Blake Edwards ist tot. Der oscarprämierte US-Regisseur, der mit Filmen wie "Frühstück bei Tiffany" oder "Der Rosarote Panther" Filmgeschichte schrieb, starb im Alter von 88 Jahren.

Der oscarprämierte US-Regisseur Blake Edwards ist mit 88 Jahren gestorben. Edwards' Agent gab den Tod des erfolgreichen Filmemachers am Donnerstag bekannt. Laut US-Medien war er am Vorabend in Santa Monica an den Folgen einer Lungenentzündung gestorben. In den 1960-er und 1970-er Jahren hatte Edwards mit seiner "Pink Panther"-Filmserie um den tolpatschigen Inspektor Clouseau die Herzen des Kinopublikums erobert.

Edwards arbeitete mit Filmlegenden wie Audrey Hepburn, Cary Grant, Tony Curtis und Jack Lemmon zusammen. Eine weitere legendäre Schauspielerin, Julie Andrews, wurde seine Frau. Sie war nach Berichten von US-Medien bei ihm, als er starb.

Vor sechs Jahren hatte Edwards den Oscar für sein Lebenswerk bekommen. In insgesamt sieben Filmen der Reihe "Der Rosarote Panther" hatte er zwischen 1963 und 1978 die Filmfigur des Inspektor Clouseau (Peter Sellers), der mit viel Ungeschick einen Juwelendieb verfolgt, unsterblich werden lassen. Auch die Filmmusik von Henry Mancini hat inzwischen Kultstatus.

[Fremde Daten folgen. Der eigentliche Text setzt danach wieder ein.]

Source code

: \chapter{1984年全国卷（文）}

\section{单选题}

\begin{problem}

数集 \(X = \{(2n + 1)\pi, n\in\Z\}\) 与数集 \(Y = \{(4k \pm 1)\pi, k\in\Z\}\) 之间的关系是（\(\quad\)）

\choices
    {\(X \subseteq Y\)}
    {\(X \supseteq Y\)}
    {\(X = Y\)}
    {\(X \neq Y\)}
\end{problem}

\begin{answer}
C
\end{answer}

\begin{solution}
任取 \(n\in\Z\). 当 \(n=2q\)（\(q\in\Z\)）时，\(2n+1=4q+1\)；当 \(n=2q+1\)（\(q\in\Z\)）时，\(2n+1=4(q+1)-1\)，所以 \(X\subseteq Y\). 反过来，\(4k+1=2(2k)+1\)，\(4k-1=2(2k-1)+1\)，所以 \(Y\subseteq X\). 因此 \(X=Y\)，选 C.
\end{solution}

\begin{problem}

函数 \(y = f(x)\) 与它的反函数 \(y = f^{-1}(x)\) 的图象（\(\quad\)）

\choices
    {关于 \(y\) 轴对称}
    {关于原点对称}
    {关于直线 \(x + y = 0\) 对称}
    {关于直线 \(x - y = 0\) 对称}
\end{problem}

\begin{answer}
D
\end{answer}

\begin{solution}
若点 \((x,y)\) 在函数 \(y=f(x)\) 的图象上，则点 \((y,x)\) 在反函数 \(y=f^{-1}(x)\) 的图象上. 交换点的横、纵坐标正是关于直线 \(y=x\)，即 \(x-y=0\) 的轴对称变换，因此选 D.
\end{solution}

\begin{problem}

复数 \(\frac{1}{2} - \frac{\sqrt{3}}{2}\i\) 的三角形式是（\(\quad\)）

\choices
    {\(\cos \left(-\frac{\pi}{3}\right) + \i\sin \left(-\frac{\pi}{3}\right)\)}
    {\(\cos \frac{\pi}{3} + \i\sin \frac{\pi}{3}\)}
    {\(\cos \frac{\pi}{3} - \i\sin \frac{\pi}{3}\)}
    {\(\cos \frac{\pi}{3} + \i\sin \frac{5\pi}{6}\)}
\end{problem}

Edwards hatte auch mit anderen Filmen Erfolg - so etwa 1979 mit der romantischen Komödie "10" mit Bo Derek und Dudley Moore. 1982 ließ er seine Frau Julie Andrews eine männliche und weibliche Rolle in "Victor/Victoria" spielen. 1995 kam die Verwechslungskomödie als Musical an den Broadway.

Edwards wurde am 26. Juli 1922 in Oklahoma geboren. Sein Vater war Theaterregisseur. Edwards wuchs im Film- und Künstlermilieu auf, schon als Kind hatte er Kontakt zu Schauspielern. In jungen Jahren versuchte er sich selbst als Darsteller, wechselte aber bald hinter die Kamera.